Yes, Rebecca, Max and I all had plenty of leftover turkey soup at the end of the day. I still have a couple quarts in the freezer. Moving on, we played around with another typical Thanksgiving leftover: green beans. I love green beans sauteed with garlic, perfectly seasoned and crisp-tender. But I don’t love them as much the next day. They’re never be crisp-tender again, more like sodden-wrinkly, and this just makes your leftover meal look a little sad. So we mashed them up in a food processor along with basil, walnuts, olive oil and a bit of fresh garlic. Presto! Green bean pesto it became. We spread this on slices of bread to make sandwiches with the leftover white turkey meat (and more roasted red peppers).
the finished leftover cranberry sauce and rosemary crumble
After gorging on these for a while, we went back to the cutting board to mince up some leftover rosemary. I don’t know about you, but I always have leftover herbs after Thanksgiving, and rosemary’s a pretty common one. Fresh herbs tend to go bad quickly, so it’s a good reason to sneak them into foods you might not normally think to. Like dessert. With a tub of leftover cranberry sauce, we made a simple fruit crumble with a buttery oat and rosemary-flecked crust. The recipe for this was really as easy as it looks on the video: equal parts flour and rolled oats, some brown sugar, rosemary and butter for the crust. Fold it together, and spread half the mixture in the bottom of a casserole. Spread an even layer of the leftover cranberry sauce (as long as it’s a jellylike consistency — cook yours down or thin it out with water if need be), and top the two layers with a sprinkling of the remaining crust crumbles. After that happenstance union, I’d have to say that cranberry and rosemary might be my latest favorite flavor combination.

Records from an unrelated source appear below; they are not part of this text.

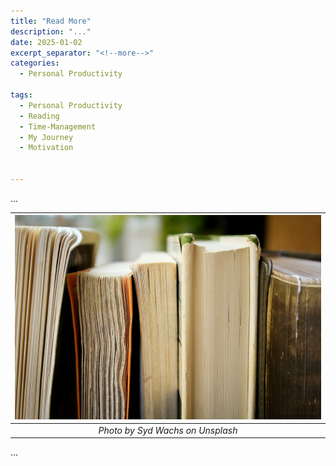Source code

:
 ```yaml
---
title: "Read More"
description: "..."
date: 2025-01-02
excerpt_separator: "<!--more-->"
categories:
  - Personal Productivity

tags:
  - Personal Productivity
  - Reading
  - Time-Management
  - My Journey
  - Motivation


---
```


...


| ![image](/assets/images/syd-wachs-books-unsplash.jpg) |
|:--:|
| *Photo by Syd Wachs on Unsplash* |

...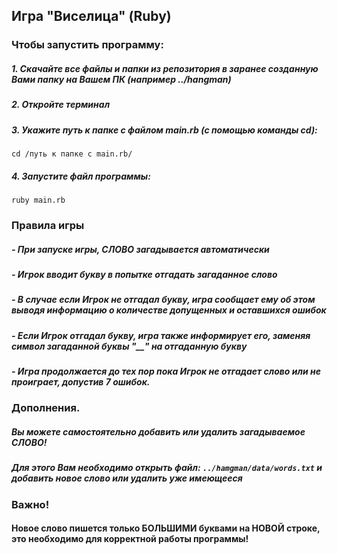 ## Игра "Виселица" (Ruby)

### Чтобы запустить программу:
##### 1. Скачайте все файлы и папки из репозитория в заранее созданную Вами папку на Вашем ПК (например ../hangman)
##### 2. Откройте терминал
##### 3. Укажите путь к папке с файлом main.rb (с помощью команды **cd**):
```cd /путь к папке с main.rb/```
##### 4. Запустите файл программы:
```ruby main.rb```

### Правила игры
##### - При запуске игры, **СЛОВО** загадывается автоматически
##### - Игрок вводит букву в попытке отгадать загаданное слово
##### - В случае если Игрок *не отгадал* букву, игра сообщает ему об этом выводя информацию о количестве допущенных и оставшихся ошибок
##### - Если Игрок *отгадал* букву, игра также информирует его, заменяя символ загаданной буквы "__" на отгаданную букву
##### - Игра продолжается до тех пор пока Игрок не отгадает слово или не проиграет, допустив 7 ошибок.

### Дополнения.
##### Вы можете самостоятельно добавить или удалить загадываемое **СЛОВО**!
##### Для этого Вам необходимо открыть файл: ```../hamgman/data/words.txt``` и добавить новое слово или удалить уже имеющееся

### **Важно!**
#### Новое слово пишется только БОЛЬШИМИ буквами на **НОВОЙ** строке, это необходимо для корректной работы программы!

So whatever you’re making for Thanksgiving, know that your lazy Friday meal can still be unique. What about a turkey pot pie, with chopped turkey meat, leftover veggies and gravy for a quick sauce inside pastry? Or soup that’s not spiced Eastern European-style? Leftover Brussels sprouts pesto? Hey, I’m not too sure about that one, but let me know how it tastes if you give that a try.